## Activity:
In the listing below, a line holding "- 모든 프로그램은 나름대로 제 가치가 있다." and a line holding "3. 환경이 변한다면" mark the range. Retype both exactly, with all lines between them.

*** Opening of Recorded data ***

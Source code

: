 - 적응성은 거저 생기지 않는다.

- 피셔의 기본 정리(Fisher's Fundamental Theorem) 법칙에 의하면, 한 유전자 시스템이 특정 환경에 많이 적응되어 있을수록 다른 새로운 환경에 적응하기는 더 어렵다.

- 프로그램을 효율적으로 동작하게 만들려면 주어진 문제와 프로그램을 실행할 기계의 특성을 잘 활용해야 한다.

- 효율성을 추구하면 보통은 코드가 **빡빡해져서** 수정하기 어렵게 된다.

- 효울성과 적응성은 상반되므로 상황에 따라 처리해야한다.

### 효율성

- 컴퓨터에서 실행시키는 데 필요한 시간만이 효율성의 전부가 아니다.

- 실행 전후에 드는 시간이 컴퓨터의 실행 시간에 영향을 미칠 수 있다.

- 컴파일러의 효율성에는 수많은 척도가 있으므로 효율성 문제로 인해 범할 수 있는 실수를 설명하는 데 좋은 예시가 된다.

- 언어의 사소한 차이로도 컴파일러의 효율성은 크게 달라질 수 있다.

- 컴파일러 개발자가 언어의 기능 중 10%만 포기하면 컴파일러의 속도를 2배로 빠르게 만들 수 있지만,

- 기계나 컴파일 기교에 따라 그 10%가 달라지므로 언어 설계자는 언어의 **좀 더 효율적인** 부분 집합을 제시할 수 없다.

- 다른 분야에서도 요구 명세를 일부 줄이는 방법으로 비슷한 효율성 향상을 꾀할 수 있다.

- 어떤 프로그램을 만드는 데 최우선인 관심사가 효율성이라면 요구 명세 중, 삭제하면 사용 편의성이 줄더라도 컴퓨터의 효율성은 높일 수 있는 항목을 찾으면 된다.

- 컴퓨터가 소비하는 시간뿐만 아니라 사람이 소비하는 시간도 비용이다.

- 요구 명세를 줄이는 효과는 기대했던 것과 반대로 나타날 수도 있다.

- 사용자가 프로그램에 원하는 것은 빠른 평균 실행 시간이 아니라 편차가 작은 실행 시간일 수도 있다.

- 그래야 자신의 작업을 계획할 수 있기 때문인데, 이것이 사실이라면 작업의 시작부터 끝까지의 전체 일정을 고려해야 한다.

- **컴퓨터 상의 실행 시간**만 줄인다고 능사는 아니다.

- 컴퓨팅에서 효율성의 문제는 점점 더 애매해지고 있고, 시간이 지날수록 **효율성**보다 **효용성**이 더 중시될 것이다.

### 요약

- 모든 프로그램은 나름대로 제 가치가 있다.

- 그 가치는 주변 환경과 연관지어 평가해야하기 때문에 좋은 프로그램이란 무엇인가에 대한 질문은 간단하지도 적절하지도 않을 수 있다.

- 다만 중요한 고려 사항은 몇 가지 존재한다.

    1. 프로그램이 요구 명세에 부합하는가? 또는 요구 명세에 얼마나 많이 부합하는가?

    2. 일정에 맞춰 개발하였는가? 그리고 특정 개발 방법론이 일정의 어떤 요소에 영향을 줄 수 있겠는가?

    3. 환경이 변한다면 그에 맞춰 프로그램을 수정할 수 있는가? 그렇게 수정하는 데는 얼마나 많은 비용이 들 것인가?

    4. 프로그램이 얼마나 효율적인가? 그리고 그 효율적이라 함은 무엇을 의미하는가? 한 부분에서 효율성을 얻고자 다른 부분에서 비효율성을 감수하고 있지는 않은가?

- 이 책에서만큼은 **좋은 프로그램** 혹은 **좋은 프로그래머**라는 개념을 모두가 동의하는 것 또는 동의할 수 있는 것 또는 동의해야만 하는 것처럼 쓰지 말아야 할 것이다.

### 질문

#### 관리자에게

*** Close of Recorded data ***

## Problem solution:
- 모든 프로그램은 나름대로 제 가치가 있다.

- 그 가치는 주변 환경과 연관지어 평가해야하기 때문에 좋은 프로그램이란 무엇인가에 대한 질문은 간단하지도 적절하지도 않을 수 있다.

- 다만 중요한 고려 사항은 몇 가지 존재한다.

    1. 프로그램이 요구 명세에 부합하는가? 또는 요구 명세에 얼마나 많이 부합하는가?

    2. 일정에 맞춰 개발하였는가? 그리고 특정 개발 방법론이 일정의 어떤 요소에 영향을 줄 수 있겠는가?

    3. 환경이 변한다면 그에 맞춰 프로그램을 수정할 수 있는가? 그렇게 수정하는 데는 얼마나 많은 비용이 들 것인가?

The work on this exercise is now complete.